▸ **What you are asked to do**: Copy the data exactly. Images are to be left out.

▸ **Extracted material**:
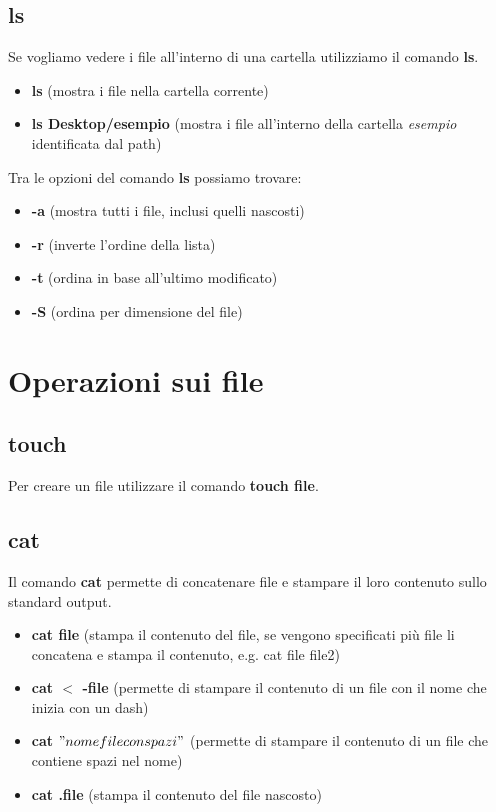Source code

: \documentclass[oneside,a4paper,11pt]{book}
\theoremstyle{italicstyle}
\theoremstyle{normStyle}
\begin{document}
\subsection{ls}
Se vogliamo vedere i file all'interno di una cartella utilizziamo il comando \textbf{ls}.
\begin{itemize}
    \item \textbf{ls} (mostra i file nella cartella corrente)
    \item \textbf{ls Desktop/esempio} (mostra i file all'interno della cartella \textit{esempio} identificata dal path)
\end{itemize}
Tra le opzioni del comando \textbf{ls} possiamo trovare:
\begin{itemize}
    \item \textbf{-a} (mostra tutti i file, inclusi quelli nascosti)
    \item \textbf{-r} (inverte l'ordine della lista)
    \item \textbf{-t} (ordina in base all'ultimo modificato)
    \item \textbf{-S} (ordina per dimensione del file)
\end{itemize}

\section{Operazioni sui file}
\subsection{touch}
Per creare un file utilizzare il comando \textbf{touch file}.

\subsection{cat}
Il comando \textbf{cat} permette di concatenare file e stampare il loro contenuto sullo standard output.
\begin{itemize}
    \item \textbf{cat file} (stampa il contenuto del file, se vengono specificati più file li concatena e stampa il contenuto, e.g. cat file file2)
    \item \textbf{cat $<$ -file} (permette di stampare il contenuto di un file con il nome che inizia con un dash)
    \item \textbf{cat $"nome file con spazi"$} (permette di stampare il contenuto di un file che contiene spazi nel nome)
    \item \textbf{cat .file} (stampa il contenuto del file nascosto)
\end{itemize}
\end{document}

▸ **Result of the task**:
Source code

: \documentclass[oneside,a4paper,11pt]{book}
\theoremstyle{italicstyle}
\theoremstyle{normStyle}
\begin{document}
\subsection{ls}
Se vogliamo vedere i file all'interno di una cartella utilizziamo il comando \textbf{ls}.
\begin{itemize}
    \item \textbf{ls} (mostra i file nella cartella corrente)
    \item \textbf{ls Desktop/esempio} (mostra i file all'interno della cartella \textit{esempio} identificata dal path)
\end{itemize}
Tra le opzioni del comando \textbf{ls} possiamo trovare:
\begin{itemize}
    \item \textbf{-a} (mostra tutti i file, inclusi quelli nascosti)
    \item \textbf{-r} (inverte l'ordine della lista)
    \item \textbf{-t} (ordina in base all'ultimo modificato)
    \item \textbf{-S} (ordina per dimensione del file)
\end{itemize}

\section{Operazioni sui file}
\subsection{touch}
Per creare un file utilizzare il comando \textbf{touch file}.

\subsection{cat}
Il comando \textbf{cat} permette di concatenare file e stampare il loro contenuto sullo standard output.
\begin{itemize}
    \item \textbf{cat file} (stampa il contenuto del file, se vengono specificati più file li concatena e stampa il contenuto, e.g. cat file file2)
    \item \textbf{cat $<$ -file} (permette di stampare il contenuto di un file con il nome che inizia con un dash)
    \item \textbf{cat $"nome file con spazi"$} (permette di stampare il contenuto di un file che contiene spazi nel nome)
    \item \textbf{cat .file} (stampa il contenuto del file nascosto)
\end{itemize}
\end{document}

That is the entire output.